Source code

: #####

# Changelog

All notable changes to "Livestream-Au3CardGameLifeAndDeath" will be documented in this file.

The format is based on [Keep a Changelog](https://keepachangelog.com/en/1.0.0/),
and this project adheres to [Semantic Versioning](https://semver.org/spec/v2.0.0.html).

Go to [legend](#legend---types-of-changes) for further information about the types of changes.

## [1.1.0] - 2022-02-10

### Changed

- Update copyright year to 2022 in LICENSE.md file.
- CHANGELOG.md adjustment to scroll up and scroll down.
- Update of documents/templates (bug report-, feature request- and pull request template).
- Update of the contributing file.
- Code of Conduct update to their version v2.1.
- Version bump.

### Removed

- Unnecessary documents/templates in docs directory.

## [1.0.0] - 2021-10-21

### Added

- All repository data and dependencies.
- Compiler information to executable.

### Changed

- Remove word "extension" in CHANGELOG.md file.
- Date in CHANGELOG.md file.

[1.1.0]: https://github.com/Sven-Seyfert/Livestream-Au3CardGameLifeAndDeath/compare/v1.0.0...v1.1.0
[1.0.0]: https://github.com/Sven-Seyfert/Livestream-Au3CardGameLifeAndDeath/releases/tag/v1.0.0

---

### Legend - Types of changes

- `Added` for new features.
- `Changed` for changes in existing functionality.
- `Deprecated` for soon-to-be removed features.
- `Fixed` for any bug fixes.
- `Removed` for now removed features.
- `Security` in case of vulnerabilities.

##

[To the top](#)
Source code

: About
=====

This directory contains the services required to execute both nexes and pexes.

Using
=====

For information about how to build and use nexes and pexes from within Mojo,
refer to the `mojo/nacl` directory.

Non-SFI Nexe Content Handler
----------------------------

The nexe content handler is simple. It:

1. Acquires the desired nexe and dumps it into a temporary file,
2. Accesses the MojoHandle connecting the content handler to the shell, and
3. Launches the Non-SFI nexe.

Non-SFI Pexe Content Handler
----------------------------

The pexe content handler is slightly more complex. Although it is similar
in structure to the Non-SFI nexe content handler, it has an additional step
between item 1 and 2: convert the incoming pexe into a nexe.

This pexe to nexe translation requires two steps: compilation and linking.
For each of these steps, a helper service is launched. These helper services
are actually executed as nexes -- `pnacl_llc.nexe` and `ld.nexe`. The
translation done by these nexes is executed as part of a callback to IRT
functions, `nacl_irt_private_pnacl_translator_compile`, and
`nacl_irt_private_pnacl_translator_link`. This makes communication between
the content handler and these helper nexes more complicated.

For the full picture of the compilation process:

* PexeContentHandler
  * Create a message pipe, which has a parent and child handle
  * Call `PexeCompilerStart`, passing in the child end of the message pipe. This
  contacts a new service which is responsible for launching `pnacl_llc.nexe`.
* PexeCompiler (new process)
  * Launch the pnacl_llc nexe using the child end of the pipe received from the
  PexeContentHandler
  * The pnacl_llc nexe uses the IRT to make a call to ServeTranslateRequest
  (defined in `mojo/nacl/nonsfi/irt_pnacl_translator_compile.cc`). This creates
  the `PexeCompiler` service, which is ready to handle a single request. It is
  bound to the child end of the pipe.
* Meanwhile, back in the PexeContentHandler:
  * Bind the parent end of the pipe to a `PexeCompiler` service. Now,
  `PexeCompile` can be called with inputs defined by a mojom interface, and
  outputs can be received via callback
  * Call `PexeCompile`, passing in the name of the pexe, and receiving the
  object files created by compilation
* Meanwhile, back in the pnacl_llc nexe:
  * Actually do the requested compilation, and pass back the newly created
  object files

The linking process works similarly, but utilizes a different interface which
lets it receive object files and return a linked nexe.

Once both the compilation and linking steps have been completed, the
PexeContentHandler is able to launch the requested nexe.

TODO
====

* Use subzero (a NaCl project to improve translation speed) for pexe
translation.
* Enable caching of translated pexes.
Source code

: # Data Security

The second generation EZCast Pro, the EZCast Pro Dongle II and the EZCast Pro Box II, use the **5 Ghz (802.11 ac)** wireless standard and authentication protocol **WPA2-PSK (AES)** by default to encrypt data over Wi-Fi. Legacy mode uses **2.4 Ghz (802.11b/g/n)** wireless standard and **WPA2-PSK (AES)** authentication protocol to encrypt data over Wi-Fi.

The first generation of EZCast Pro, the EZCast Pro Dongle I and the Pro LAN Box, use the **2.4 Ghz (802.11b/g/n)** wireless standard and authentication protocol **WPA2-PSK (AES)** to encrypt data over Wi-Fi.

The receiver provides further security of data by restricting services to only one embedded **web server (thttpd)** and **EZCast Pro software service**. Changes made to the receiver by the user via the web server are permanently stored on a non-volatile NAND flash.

• • • • •

> _Exercise details_: Where the line holding "### Removed" appears in the listing above, start reproducing exactly, and end with the line holding "in existing functionality.".

> _The answer_:
### Removed

- Unnecessary documents/templates in docs directory.

## [1.0.0] - 2021-10-21

### Added

- All repository data and dependencies.
- Compiler information to executable.

### Changed

- Remove word "extension" in CHANGELOG.md file.
- Date in CHANGELOG.md file.

[1.1.0]: https://github.com/Sven-Seyfert/Livestream-Au3CardGameLifeAndDeath/compare/v1.0.0...v1.1.0
[1.0.0]: https://github.com/Sven-Seyfert/Livestream-Au3CardGameLifeAndDeath/releases/tag/v1.0.0

---

### Legend - Types of changes

- `Added` for new features.
- `Changed` for changes in existing functionality.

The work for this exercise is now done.